Task to complete: Without including any image, repeat every record exactly.

===== Data for review =====

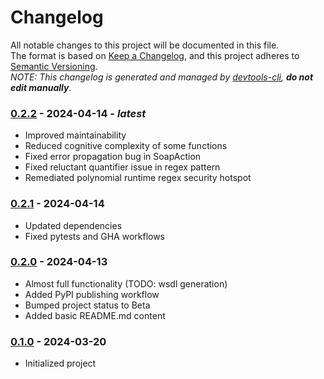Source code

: # Changelog

All notable changes to this project will be documented in this file.  
The format is based on [Keep a Changelog](https://keepachangelog.com/en/1.1.0/), and this project adheres to [Semantic Versioning](https://semver.org/spec/v2.0.0.html).  
_NOTE: This changelog is generated and managed by [devtools-cli](https://pypi.org/project/devtools-cli/), **do not edit manually**._


### [0.2.2] - 2024-04-14 - _latest_

- Improved maintainability
- Reduced cognitive complexity of some functions
- Fixed error propagation bug in SoapAction
- Fixed reluctant quantifier issue in regex pattern
- Remediated polynomial runtime regex security hotspot

### [0.2.1] - 2024-04-14

- Updated dependencies
- Fixed pytests and GHA workflows

### [0.2.0] - 2024-04-13

- Almost full functionality (TODO: wsdl generation)
- Added PyPI publishing workflow
- Bumped project status to Beta
- Added basic README.md content

### [0.1.0] - 2024-03-20

- Initialized project

[0.2.2]: https://github.com/rik-ee/fastapi-xroad-soap/compare/0.2.1...0.2.2
[0.2.1]: https://github.com/rik-ee/fastapi-xroad-soap/compare/0.2.0...0.2.1
[0.2.0]: https://github.com/rik-ee/fastapi-xroad-soap/compare/0.1.0...0.2.0
[0.1.0]: https://github.com/rik-ee/fastapi-xroad-soap/compare/0.1.0...0.1.0
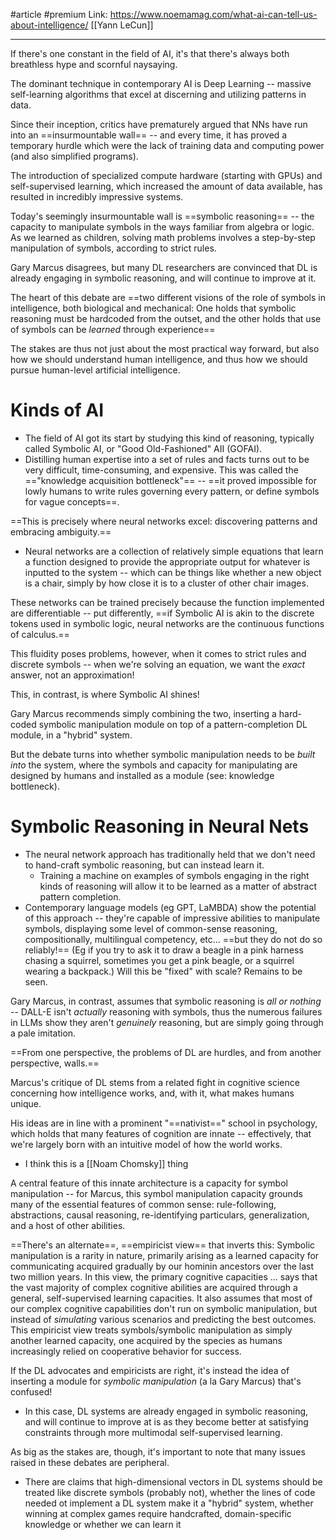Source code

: #article  #premium 
Link: https://www.noemamag.com/what-ai-can-tell-us-about-intelligence/
[[Yann LeCun]]

---------
If there's one constant in the field of AI, it's that there's always both breathless hype and scornful naysaying.

The dominant technique in contemporary AI is Deep Learning -- massive self-learning algorithms that excel at discerning and utilizing patterns in data.

Since their inception, critics have prematurely argued that NNs have run into an ==insurmountable wall== -- and every time, it has proved a temporary hurdle which were the lack of training data and computing power (and also simplified programs).

The introduction of specialized compute hardware (starting with GPUs) and self-supervised learning, which increased the amount of data available, has resulted in incredibly impressive systems.

Today's seemingly insurmountable wall is ==symbolic reasoning== -- the capacity to manipulate symbols in the ways familiar from algebra or logic. As we learned as children, solving math problems involves a step-by-step manipulation of symbols, according to strict rules.

Gary Marcus disagrees, but many DL researchers are convinced that DL is already engaging in symbolic reasoning, and will continue to improve at it.

The heart of this debate are ==two different visions of the role of symbols in intelligence, both biological and mechanical: One holds that symbolic reasoning must be hardcoded from the outset, and the other holds that use of symbols can be *learned* through experience==

The stakes are thus not just about the most practical way forward, but also how we should understand human intelligence, and thus how we should pursue human-level artificial intelligence.

# Kinds of AI
- The field of AI got its start by studying this kind of reasoning, typically called Symbolic AI, or "Good Old-Fashioned" AII (GOFAI).
- Distilling human expertise into a set of rules and facts turns out to be very difficult, time-consuming, and expensive. This was called the =="knowledge acquisition bottleneck"== -- ==it proved impossible for lowly humans to write rules governing every pattern, or define symbols for vague concepts==.

==This is precisely where neural networks excel: discovering patterns and embracing ambiguity.==
- Neural networks are a collection of relatively simple equations that learn a function designed to provide the appropriate output for whatever is inputted to the system -- which can be things like whether a new object is a chair, simply by how close it is to a cluster of other chair images.

These networks can be trained precisely because the function implemented are differentiable -- put differently, ==if Symbolic AI is akin to the discrete tokens used in symbolic logic, neural networks are the continuous functions of calculus.==

This fluidity poses problems, however, when it comes to strict rules and discrete symbols -- when we're solving an equation, we want the *exact* answer, not an approximation!

This, in contrast, is where Symbolic AI shines!

Gary Marcus recommends simply combining the two, inserting a hard-coded symbolic manipulation module on top of a pattern-completion DL module, in a "hybrid" system.

But the debate turns into whether symbolic manipulation needs to be *built into* the system, where the symbols and capacity for manipulating are designed by humans and installed as a module (see: knowledge bottleneck).

# Symbolic Reasoning in Neural Nets
- The neural network approach has traditionally held that we don't need to hand-craft symbolic reasoning, but can instead learn it.
	- Training a machine on examples of symbols engaging in the right kinds of reasoning will allow it to be learned as a matter of abstract pattern completion.
- Contemporary language models (eg GPT, LaMBDA) show the potential of this approach -- they're capable of impressive abilities to manipulate symbols, displaying some level of common-sense reasoning, compositionally, multilingual competency, etc... ==but they do not do so reliably!== (Eg if you try to ask it to draw a beagle in a pink harness chasing a squirrel, sometimes you get a pink beagle, or a squirrel wearing a backpack.) Will this be "fixed" with scale? Remains to be seen.

Gary Marcus, in contrast, assumes that symbolic reasoning is *all or nothing* -- DALL-E isn't *actually* reasoning with symbols, thus the numerous failures in LLMs show they aren't *genuinely* reasoning, but are simply going through a pale imitation.

==From one perspective, the problems of DL are hurdles, and from another perspective, walls.==

Marcus's critique of DL stems from a related fight in cognitive science concerning how intelligence works, and, with it, what makes humans unique.

His ideas are in line with a prominent "==nativist==" school in psychology, which holds that many features of cognition are innate -- effectively, that we're largely born with an intuitive model of how the world works.
- I think this is a [[Noam Chomsky]] thing

A central feature of this innate architecture is a capacity for symbol manipulation -- for Marcus, this symbol manipulation capacity grounds many of the essential features of common sense: rule-following, abstractions, causal reasoning, re-identifying particulars, generalization, and a host of other abilities.

==There's an alternate==, ==empiricist view== that inverts this: Symbolic manipulation is a rarity in nature, primarily arising as a learned capacity for communicating acquired gradually by our hominin ancestors over the last two million years. In this view, the primary cognitive capacities ... says that the vast majority of complex cognitive abilities are acquired through a general, self-supervised learning capacities. It also assumes that most of our complex cognitive capabilities don't run on symbolic manipulation, but instead of *simulating* various scenarios and predicting the best outcomes. This empiricist view treats symbols/symbolic manipulation as simply another learned capacity, one acquired by the species as humans increasingly relied on cooperative behavior for success.

If the DL advocates and empiricists are right, it's instead the idea of inserting a module for *symbolic manipulation* (a la Gary Marcus) that's confused!
- In this case, DL systems are already engaged in symbolic reasoning, and will continue to improve at is as they become better at satisfying constraints through more multimodal self-supervised learning.

As big as the stakes are, though, it's important to note that many issues raised in these debates are peripheral.
- There are claims that high-dimensional vectors in DL systems should be treated like discrete symbols (probably not), whether the lines of code needed ot implement a DL system make it a "hybrid" system, whether winning at complex games require handcrafted, domain-specific knowledge or whether we can learn it







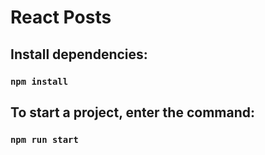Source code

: # React Posts

## Install dependencies:
### `npm install`

## To start a project, enter the command:
### `npm run start`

=====

Response:
Source code

: # Changelog

All notable changes to this project will be documented in this file.  
The format is based on [Keep a Changelog](https://keepachangelog.com/en/1.1.0/), and this project adheres to [Semantic Versioning](https://semver.org/spec/v2.0.0.html).  
_NOTE: This changelog is generated and managed by [devtools-cli](https://pypi.org/project/devtools-cli/), **do not edit manually**._


### [0.2.2] - 2024-04-14 - _latest_

- Improved maintainability
- Reduced cognitive complexity of some functions
- Fixed error propagation bug in SoapAction
- Fixed reluctant quantifier issue in regex pattern
- Remediated polynomial runtime regex security hotspot

### [0.2.1] - 2024-04-14

- Updated dependencies
- Fixed pytests and GHA workflows

### [0.2.0] - 2024-04-13

- Almost full functionality (TODO: wsdl generation)
- Added PyPI publishing workflow
- Bumped project status to Beta
- Added basic README.md content

### [0.1.0] - 2024-03-20

- Initialized project

[0.2.2]: https://github.com/rik-ee/fastapi-xroad-soap/compare/0.2.1...0.2.2
[0.2.1]: https://github.com/rik-ee/fastapi-xroad-soap/compare/0.2.0...0.2.1
[0.2.0]: https://github.com/rik-ee/fastapi-xroad-soap/compare/0.1.0...0.2.0
[0.1.0]: https://github.com/rik-ee/fastapi-xroad-soap/compare/0.1.0...0.1.0
Source code

: #article  #premium 
Link: https://www.noemamag.com/what-ai-can-tell-us-about-intelligence/
[[Yann LeCun]]

---------
If there's one constant in the field of AI, it's that there's always both breathless hype and scornful naysaying.

The dominant technique in contemporary AI is Deep Learning -- massive self-learning algorithms that excel at discerning and utilizing patterns in data.

Since their inception, critics have prematurely argued that NNs have run into an ==insurmountable wall== -- and every time, it has proved a temporary hurdle which were the lack of training data and computing power (and also simplified programs).

The introduction of specialized compute hardware (starting with GPUs) and self-supervised learning, which increased the amount of data available, has resulted in incredibly impressive systems.

Today's seemingly insurmountable wall is ==symbolic reasoning== -- the capacity to manipulate symbols in the ways familiar from algebra or logic. As we learned as children, solving math problems involves a step-by-step manipulation of symbols, according to strict rules.

Gary Marcus disagrees, but many DL researchers are convinced that DL is already engaging in symbolic reasoning, and will continue to improve at it.

The heart of this debate are ==two different visions of the role of symbols in intelligence, both biological and mechanical: One holds that symbolic reasoning must be hardcoded from the outset, and the other holds that use of symbols can be *learned* through experience==

The stakes are thus not just about the most practical way forward, but also how we should understand human intelligence, and thus how we should pursue human-level artificial intelligence.

# Kinds of AI
- The field of AI got its start by studying this kind of reasoning, typically called Symbolic AI, or "Good Old-Fashioned" AII (GOFAI).
- Distilling human expertise into a set of rules and facts turns out to be very difficult, time-consuming, and expensive. This was called the =="knowledge acquisition bottleneck"== -- ==it proved impossible for lowly humans to write rules governing every pattern, or define symbols for vague concepts==.

==This is precisely where neural networks excel: discovering patterns and embracing ambiguity.==
- Neural networks are a collection of relatively simple equations that learn a function designed to provide the appropriate output for whatever is inputted to the system -- which can be things like whether a new object is a chair, simply by how close it is to a cluster of other chair images.

These networks can be trained precisely because the function implemented are differentiable -- put differently, ==if Symbolic AI is akin to the discrete tokens used in symbolic logic, neural networks are the continuous functions of calculus.==

This fluidity poses problems, however, when it comes to strict rules and discrete symbols -- when we're solving an equation, we want the *exact* answer, not an approximation!

This, in contrast, is where Symbolic AI shines!

Gary Marcus recommends simply combining the two, inserting a hard-coded symbolic manipulation module on top of a pattern-completion DL module, in a "hybrid" system.

But the debate turns into whether symbolic manipulation needs to be *built into* the system, where the symbols and capacity for manipulating are designed by humans and installed as a module (see: knowledge bottleneck).

# Symbolic Reasoning in Neural Nets
- The neural network approach has traditionally held that we don't need to hand-craft symbolic reasoning, but can instead learn it.
	- Training a machine on examples of symbols engaging in the right kinds of reasoning will allow it to be learned as a matter of abstract pattern completion.
- Contemporary language models (eg GPT, LaMBDA) show the potential of this approach -- they're capable of impressive abilities to manipulate symbols, displaying some level of common-sense reasoning, compositionally, multilingual competency, etc... ==but they do not do so reliably!== (Eg if you try to ask it to draw a beagle in a pink harness chasing a squirrel, sometimes you get a pink beagle, or a squirrel wearing a backpack.) Will this be "fixed" with scale? Remains to be seen.

Gary Marcus, in contrast, assumes that symbolic reasoning is *all or nothing* -- DALL-E isn't *actually* reasoning with symbols, thus the numerous failures in LLMs show they aren't *genuinely* reasoning, but are simply going through a pale imitation.

==From one perspective, the problems of DL are hurdles, and from another perspective, walls.==

Marcus's critique of DL stems from a related fight in cognitive science concerning how intelligence works, and, with it, what makes humans unique.

His ideas are in line with a prominent "==nativist==" school in psychology, which holds that many features of cognition are innate -- effectively, that we're largely born with an intuitive model of how the world works.
- I think this is a [[Noam Chomsky]] thing

A central feature of this innate architecture is a capacity for symbol manipulation -- for Marcus, this symbol manipulation capacity grounds many of the essential features of common sense: rule-following, abstractions, causal reasoning, re-identifying particulars, generalization, and a host of other abilities.

==There's an alternate==, ==empiricist view== that inverts this: Symbolic manipulation is a rarity in nature, primarily arising as a learned capacity for communicating acquired gradually by our hominin ancestors over the last two million years. In this view, the primary cognitive capacities ... says that the vast majority of complex cognitive abilities are acquired through a general, self-supervised learning capacities. It also assumes that most of our complex cognitive capabilities don't run on symbolic manipulation, but instead of *simulating* various scenarios and predicting the best outcomes. This empiricist view treats symbols/symbolic manipulation as simply another learned capacity, one acquired by the species as humans increasingly relied on cooperative behavior for success.

If the DL advocates and empiricists are right, it's instead the idea of inserting a module for *symbolic manipulation* (a la Gary Marcus) that's confused!
- In this case, DL systems are already engaged in symbolic reasoning, and will continue to improve at is as they become better at satisfying constraints through more multimodal self-supervised learning.

As big as the stakes are, though, it's important to note that many issues raised in these debates are peripheral.
- There are claims that high-dimensional vectors in DL systems should be treated like discrete symbols (probably not), whether the lines of code needed ot implement a DL system make it a "hybrid" system, whether winning at complex games require handcrafted, domain-specific knowledge or whether we can learn it







Source code

: # React Posts

## Install dependencies:
### `npm install`

## To start a project, enter the command:
### `npm run start`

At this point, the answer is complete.